» **Saved data entries**:
/---
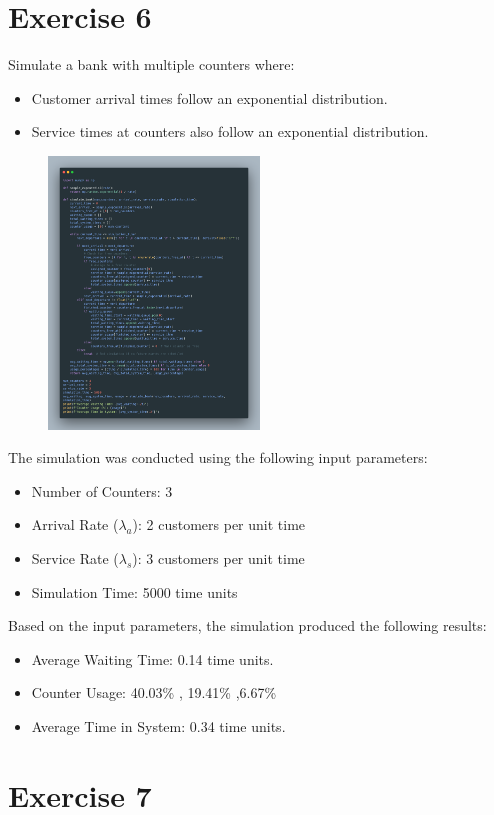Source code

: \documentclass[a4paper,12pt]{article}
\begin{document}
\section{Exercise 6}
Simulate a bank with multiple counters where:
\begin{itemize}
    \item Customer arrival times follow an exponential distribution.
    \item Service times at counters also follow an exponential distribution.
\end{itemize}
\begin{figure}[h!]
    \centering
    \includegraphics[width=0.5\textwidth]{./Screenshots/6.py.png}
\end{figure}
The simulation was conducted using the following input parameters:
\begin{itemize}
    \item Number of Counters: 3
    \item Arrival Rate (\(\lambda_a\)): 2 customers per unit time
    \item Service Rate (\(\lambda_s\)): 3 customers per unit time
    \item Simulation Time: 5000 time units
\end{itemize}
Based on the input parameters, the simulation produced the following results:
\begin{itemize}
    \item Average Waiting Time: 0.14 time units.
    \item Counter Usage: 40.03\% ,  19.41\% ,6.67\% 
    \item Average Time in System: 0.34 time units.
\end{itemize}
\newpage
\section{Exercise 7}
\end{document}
\---
/---
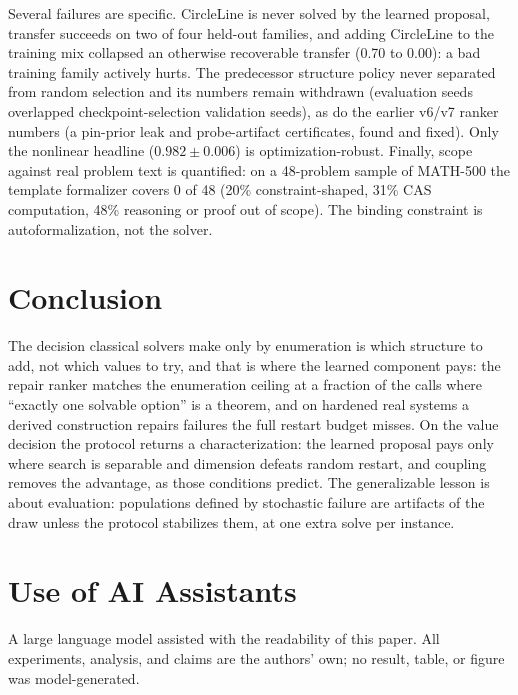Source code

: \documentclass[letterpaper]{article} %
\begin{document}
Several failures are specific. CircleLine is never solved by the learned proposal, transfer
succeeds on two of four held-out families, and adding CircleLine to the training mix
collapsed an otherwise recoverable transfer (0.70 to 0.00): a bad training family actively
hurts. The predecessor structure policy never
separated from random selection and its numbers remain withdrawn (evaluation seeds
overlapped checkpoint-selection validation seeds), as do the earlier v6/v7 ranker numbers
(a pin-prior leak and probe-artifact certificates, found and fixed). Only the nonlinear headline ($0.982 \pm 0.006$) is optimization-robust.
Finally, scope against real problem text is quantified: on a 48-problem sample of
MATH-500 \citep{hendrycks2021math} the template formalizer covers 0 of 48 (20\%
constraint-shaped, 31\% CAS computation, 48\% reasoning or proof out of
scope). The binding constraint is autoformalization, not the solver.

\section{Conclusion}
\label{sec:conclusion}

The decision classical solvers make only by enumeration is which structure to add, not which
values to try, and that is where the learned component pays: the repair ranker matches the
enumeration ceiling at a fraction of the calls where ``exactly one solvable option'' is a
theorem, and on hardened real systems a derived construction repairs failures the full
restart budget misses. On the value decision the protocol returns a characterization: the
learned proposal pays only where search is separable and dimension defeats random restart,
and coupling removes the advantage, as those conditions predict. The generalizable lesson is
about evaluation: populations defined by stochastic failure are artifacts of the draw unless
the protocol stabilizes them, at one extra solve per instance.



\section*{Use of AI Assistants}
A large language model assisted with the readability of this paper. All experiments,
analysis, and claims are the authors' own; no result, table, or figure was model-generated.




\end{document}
\---
» **What to produce**:
State how many lines in the records above contain the word "scope". Write the number alone.

» **Answer to the exercise**:
2